Gray skyhook predictive control of magnetorheological semi-active seat suspension with time delay

Abstract

Semi-active seat suspension with a magnetorheological (MR) damper has been a popular study issue in recent years. Since the response time delay of the MR damper can reduce the control effect and even make the vibration more severe, there is an urgent need to compensate for the response time delay. In this paper, gray prediction is introduced into the vibration control study of commercial vehicle seat suspension. A gray skyhook prediction controller is designed to compensate for the response time delay. This proposed controller does not rely heavily on controller parameter optimization and requires fewer state variables than other typical time delay compensation controllers.

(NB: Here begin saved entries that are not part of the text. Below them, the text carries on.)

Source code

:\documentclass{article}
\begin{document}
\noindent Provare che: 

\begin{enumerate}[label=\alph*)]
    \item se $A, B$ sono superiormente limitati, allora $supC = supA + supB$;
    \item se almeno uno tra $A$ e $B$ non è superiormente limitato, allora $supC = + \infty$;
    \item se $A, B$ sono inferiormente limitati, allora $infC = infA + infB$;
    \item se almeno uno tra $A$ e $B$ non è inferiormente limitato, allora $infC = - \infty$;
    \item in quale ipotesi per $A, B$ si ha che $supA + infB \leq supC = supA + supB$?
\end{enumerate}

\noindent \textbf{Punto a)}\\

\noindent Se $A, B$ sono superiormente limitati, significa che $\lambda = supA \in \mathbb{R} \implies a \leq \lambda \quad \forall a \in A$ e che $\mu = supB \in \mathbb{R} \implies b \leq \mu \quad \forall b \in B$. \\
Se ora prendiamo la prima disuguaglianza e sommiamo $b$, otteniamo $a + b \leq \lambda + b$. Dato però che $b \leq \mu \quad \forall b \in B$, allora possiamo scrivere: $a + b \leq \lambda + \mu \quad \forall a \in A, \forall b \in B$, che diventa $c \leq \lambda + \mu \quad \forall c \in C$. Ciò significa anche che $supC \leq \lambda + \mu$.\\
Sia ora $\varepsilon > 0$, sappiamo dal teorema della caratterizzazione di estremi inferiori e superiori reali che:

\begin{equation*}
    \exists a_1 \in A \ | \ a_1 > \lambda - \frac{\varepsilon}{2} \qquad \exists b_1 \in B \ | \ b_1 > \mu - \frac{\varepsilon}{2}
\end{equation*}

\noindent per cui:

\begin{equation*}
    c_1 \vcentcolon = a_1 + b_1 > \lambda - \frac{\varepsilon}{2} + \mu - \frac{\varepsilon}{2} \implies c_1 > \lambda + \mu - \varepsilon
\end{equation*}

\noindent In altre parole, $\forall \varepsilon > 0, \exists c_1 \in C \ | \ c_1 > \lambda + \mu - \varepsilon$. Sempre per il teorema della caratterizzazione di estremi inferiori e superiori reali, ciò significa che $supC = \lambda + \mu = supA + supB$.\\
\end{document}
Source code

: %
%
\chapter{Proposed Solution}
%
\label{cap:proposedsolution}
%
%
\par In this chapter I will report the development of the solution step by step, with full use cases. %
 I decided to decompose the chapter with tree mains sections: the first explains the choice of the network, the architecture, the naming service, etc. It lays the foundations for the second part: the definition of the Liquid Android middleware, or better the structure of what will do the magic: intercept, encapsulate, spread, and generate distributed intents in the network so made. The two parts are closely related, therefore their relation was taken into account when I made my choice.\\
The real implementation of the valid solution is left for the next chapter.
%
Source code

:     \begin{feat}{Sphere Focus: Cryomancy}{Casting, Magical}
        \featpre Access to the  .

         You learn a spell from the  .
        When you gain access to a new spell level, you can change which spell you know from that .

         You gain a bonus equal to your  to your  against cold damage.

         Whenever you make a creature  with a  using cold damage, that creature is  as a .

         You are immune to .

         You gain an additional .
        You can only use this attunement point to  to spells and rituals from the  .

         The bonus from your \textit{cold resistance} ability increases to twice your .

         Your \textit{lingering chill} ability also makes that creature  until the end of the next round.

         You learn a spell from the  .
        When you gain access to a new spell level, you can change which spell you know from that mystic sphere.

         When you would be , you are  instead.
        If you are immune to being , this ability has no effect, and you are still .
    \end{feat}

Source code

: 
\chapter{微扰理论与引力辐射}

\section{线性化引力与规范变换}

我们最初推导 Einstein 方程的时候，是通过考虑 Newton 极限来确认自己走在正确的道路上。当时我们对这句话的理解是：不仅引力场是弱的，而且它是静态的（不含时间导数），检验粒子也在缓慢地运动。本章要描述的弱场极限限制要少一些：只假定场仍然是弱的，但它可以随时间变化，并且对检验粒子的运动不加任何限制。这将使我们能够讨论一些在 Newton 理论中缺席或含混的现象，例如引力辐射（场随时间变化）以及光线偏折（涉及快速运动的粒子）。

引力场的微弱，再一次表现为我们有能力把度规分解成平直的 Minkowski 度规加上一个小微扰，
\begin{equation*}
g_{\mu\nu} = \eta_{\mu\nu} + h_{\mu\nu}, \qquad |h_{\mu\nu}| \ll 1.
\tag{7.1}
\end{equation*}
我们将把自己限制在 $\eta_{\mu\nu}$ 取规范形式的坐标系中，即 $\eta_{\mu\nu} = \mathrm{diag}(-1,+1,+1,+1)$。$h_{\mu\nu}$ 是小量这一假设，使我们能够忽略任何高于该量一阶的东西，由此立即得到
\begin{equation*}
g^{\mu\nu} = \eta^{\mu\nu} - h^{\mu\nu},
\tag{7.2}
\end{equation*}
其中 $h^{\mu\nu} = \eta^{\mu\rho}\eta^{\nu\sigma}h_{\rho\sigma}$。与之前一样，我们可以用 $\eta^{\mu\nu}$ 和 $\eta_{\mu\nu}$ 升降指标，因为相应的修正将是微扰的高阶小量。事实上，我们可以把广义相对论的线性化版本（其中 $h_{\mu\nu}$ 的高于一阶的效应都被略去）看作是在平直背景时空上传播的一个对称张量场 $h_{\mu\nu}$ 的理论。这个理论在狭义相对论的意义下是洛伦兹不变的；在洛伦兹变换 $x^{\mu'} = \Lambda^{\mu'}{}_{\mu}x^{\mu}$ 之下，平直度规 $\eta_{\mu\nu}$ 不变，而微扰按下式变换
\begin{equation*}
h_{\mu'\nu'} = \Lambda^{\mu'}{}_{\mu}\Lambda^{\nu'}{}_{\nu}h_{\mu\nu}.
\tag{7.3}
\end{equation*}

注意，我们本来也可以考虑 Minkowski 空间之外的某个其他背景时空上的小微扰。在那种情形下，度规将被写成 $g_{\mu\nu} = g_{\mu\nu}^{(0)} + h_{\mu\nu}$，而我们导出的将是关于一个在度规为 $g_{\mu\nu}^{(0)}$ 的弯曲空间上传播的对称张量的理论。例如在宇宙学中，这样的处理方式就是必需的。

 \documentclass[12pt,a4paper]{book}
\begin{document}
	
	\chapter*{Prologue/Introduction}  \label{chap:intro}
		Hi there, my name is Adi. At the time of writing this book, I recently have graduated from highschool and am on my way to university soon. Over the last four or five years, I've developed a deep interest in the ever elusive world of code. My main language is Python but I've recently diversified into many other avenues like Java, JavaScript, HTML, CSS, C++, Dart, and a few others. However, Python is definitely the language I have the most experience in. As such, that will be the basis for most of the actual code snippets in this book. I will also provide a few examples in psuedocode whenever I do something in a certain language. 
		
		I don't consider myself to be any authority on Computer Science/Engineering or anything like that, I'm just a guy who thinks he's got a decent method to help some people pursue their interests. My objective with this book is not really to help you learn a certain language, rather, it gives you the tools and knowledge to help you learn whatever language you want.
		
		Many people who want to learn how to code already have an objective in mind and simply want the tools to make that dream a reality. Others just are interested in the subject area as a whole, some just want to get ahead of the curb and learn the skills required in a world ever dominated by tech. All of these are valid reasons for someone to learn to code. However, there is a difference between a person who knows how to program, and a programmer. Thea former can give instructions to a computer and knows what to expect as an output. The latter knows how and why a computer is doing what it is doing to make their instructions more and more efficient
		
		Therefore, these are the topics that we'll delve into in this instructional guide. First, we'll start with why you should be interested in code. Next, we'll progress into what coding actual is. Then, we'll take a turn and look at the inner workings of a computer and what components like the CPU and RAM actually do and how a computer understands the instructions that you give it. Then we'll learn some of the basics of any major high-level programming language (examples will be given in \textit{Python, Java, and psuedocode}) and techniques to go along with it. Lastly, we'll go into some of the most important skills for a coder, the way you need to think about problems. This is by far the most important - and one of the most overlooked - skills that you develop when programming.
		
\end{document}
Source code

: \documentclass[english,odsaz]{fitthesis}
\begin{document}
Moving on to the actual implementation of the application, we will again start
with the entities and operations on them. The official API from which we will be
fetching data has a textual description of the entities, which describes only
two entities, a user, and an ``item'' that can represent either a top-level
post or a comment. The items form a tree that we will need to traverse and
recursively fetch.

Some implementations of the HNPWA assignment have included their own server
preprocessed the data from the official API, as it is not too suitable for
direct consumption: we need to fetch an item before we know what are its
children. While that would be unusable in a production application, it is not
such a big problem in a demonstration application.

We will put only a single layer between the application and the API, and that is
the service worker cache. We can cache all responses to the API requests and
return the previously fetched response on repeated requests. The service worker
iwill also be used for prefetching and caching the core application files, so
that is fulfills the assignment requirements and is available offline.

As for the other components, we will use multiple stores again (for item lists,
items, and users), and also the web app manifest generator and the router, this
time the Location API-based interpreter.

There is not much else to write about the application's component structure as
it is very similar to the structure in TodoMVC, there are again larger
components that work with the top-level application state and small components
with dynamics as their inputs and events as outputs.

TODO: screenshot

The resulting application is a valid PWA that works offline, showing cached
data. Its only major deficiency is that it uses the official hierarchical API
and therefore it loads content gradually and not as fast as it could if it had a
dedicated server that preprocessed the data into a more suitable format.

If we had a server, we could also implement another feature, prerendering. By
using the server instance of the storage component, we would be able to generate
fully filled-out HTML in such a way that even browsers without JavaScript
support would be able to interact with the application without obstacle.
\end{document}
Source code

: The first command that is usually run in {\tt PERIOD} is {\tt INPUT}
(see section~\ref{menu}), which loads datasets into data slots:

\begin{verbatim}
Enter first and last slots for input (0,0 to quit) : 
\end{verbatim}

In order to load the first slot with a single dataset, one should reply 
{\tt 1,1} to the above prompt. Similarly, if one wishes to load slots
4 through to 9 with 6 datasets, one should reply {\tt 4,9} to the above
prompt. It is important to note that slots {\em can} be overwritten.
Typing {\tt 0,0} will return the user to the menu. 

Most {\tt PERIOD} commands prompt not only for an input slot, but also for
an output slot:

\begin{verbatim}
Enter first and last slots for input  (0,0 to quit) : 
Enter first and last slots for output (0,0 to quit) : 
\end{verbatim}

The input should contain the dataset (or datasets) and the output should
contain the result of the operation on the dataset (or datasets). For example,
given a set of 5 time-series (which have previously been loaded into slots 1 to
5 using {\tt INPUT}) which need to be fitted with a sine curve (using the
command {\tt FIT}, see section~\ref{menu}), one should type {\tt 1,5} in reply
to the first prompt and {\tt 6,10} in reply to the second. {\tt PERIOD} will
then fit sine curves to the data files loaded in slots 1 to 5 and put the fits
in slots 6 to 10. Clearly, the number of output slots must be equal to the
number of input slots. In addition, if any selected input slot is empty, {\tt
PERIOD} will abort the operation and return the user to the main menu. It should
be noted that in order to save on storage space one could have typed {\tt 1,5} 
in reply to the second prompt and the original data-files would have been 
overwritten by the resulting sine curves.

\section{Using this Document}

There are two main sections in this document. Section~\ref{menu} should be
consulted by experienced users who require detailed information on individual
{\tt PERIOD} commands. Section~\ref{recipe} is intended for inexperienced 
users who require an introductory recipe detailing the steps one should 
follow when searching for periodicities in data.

The mechanical property of the MR damper has been tested, modeled, and analyzed. A seat suspension dynamic model considering geometric nonlinearity is established based on the motion relationship between the components of the suspension. Subsequently, the effect of the response time delay on seat suspension vibration control has been verified by simulation. The results show that the control effect deteriorates significantly after considering the response time delay. Finally, prediction accuracy and vibration reduction performance of the designed gray skyhook predictive controller are verified by simulation and bench testing. The results illustrate that the gray skyhook predictive controller provides excellent time delay compensation and can significantly improve the ride comfort and handling stability of the driver. This study provides a reference for vibration control research of the MR seat suspension.